== Segment start ==
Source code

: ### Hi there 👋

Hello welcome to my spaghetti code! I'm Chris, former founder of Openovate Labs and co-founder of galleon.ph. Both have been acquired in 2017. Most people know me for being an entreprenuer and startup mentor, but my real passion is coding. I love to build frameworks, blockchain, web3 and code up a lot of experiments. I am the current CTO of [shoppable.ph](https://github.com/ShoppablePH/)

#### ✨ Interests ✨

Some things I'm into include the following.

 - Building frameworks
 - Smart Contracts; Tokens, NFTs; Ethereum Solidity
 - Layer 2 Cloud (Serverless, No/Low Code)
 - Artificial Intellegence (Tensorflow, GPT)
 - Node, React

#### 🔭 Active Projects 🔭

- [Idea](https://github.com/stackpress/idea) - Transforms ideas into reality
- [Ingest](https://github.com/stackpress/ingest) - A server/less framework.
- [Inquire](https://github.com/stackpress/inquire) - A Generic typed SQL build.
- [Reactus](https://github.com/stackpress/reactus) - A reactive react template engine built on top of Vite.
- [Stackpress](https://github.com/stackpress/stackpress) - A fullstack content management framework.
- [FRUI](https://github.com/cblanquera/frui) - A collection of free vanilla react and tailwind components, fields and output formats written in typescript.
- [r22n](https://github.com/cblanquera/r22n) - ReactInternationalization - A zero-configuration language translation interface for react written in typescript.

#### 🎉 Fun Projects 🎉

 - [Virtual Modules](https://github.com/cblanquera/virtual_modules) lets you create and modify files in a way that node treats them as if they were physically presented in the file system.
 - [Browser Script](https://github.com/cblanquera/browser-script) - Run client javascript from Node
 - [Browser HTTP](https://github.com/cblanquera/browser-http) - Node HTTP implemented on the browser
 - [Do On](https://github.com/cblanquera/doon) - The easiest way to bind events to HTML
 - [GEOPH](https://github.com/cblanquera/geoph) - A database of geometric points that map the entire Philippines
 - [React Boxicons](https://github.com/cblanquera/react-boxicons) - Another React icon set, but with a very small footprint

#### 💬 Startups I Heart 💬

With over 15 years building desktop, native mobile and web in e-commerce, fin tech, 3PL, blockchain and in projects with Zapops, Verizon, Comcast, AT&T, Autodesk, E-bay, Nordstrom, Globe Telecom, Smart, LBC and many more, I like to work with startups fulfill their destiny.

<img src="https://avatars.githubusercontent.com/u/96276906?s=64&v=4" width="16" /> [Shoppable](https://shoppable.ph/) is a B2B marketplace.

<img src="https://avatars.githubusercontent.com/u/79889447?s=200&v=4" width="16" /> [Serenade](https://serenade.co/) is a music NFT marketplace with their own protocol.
== Segment end ==
== Segment start ==
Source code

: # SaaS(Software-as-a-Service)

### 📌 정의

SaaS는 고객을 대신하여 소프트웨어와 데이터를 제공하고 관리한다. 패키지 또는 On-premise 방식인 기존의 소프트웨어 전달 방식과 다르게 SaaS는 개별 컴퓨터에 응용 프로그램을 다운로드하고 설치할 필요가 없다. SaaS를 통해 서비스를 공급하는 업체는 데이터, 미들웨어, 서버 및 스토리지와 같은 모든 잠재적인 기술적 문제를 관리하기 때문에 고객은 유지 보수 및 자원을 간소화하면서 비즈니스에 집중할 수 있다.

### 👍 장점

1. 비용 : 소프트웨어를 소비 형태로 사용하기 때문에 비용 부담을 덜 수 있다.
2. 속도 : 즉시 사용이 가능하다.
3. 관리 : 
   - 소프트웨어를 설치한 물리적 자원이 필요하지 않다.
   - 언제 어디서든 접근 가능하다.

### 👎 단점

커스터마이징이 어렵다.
== Segment end ==
[Activity]
A single number is the whole answer: how many lines in the data above hold the string "marketplace".

[Expected output]
2